◆ What this task involves
What is needed here is an exact transcription of all the entries.

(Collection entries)
___

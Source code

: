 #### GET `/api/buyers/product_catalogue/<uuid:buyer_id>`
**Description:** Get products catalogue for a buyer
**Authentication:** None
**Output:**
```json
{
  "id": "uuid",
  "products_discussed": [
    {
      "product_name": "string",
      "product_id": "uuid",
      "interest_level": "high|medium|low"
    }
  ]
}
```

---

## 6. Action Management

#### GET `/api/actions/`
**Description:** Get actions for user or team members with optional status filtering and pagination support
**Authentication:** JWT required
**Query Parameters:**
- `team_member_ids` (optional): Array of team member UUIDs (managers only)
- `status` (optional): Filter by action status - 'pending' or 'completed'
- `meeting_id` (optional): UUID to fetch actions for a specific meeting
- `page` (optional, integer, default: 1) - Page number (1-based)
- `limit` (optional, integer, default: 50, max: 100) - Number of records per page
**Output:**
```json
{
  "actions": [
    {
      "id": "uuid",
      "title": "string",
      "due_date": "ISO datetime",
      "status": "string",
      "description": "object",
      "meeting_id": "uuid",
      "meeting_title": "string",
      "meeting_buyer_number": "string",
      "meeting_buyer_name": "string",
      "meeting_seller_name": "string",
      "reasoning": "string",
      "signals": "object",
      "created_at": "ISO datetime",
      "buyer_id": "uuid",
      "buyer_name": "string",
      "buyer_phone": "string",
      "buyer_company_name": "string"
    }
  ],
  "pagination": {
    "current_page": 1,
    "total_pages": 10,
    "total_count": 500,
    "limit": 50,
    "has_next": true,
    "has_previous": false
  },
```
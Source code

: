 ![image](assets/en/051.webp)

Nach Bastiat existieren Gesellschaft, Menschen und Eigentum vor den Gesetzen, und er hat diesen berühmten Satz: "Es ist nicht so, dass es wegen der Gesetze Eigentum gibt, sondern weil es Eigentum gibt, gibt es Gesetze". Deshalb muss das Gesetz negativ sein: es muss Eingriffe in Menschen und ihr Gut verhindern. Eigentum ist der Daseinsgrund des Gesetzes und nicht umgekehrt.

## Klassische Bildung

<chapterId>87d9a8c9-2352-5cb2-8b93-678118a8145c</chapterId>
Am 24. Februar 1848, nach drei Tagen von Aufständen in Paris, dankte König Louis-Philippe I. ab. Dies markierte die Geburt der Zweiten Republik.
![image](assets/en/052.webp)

___

◆ Answer to the exercise
Source code

: #### GET `/api/buyers/product_catalogue/<uuid:buyer_id>`
**Description:** Get products catalogue for a buyer
**Authentication:** None
**Output:**
```json
{
  "id": "uuid",
  "products_discussed": [
    {
      "product_name": "string",
      "product_id": "uuid",
      "interest_level": "high|medium|low"
    }
  ]
}
```

---

## 6. Action Management

#### GET `/api/actions/`
**Description:** Get actions for user or team members with optional status filtering and pagination support
**Authentication:** JWT required
**Query Parameters:**
- `team_member_ids` (optional): Array of team member UUIDs (managers only)
- `status` (optional): Filter by action status - 'pending' or 'completed'
- `meeting_id` (optional): UUID to fetch actions for a specific meeting
- `page` (optional, integer, default: 1) - Page number (1-based)
- `limit` (optional, integer, default: 50, max: 100) - Number of records per page
**Output:**
```json
{
  "actions": [
    {
      "id": "uuid",
      "title": "string",
      "due_date": "ISO datetime",
      "status": "string",
      "description": "object",
      "meeting_id": "uuid",
      "meeting_title": "string",
      "meeting_buyer_number": "string",
      "meeting_buyer_name": "string",
      "meeting_seller_name": "string",
      "reasoning": "string",
      "signals": "object",
      "created_at": "ISO datetime",
      "buyer_id": "uuid",
      "buyer_name": "string",
      "buyer_phone": "string",
      "buyer_company_name": "string"
    }
  ],
  "pagination": {
    "current_page": 1,
    "total_pages": 10,
    "total_count": 500,
    "limit": 50,
    "has_next": true,
    "has_previous": false
  },
```
Source code

: ![image](assets/en/051.webp)

Nach Bastiat existieren Gesellschaft, Menschen und Eigentum vor den Gesetzen, und er hat diesen berühmten Satz: "Es ist nicht so, dass es wegen der Gesetze Eigentum gibt, sondern weil es Eigentum gibt, gibt es Gesetze". Deshalb muss das Gesetz negativ sein: es muss Eingriffe in Menschen und ihr Gut verhindern. Eigentum ist der Daseinsgrund des Gesetzes und nicht umgekehrt.

## Klassische Bildung

<chapterId>87d9a8c9-2352-5cb2-8b93-678118a8145c</chapterId>
Am 24. Februar 1848, nach drei Tagen von Aufständen in Paris, dankte König Louis-Philippe I. ab. Dies markierte die Geburt der Zweiten Republik.
![image](assets/en/052.webp)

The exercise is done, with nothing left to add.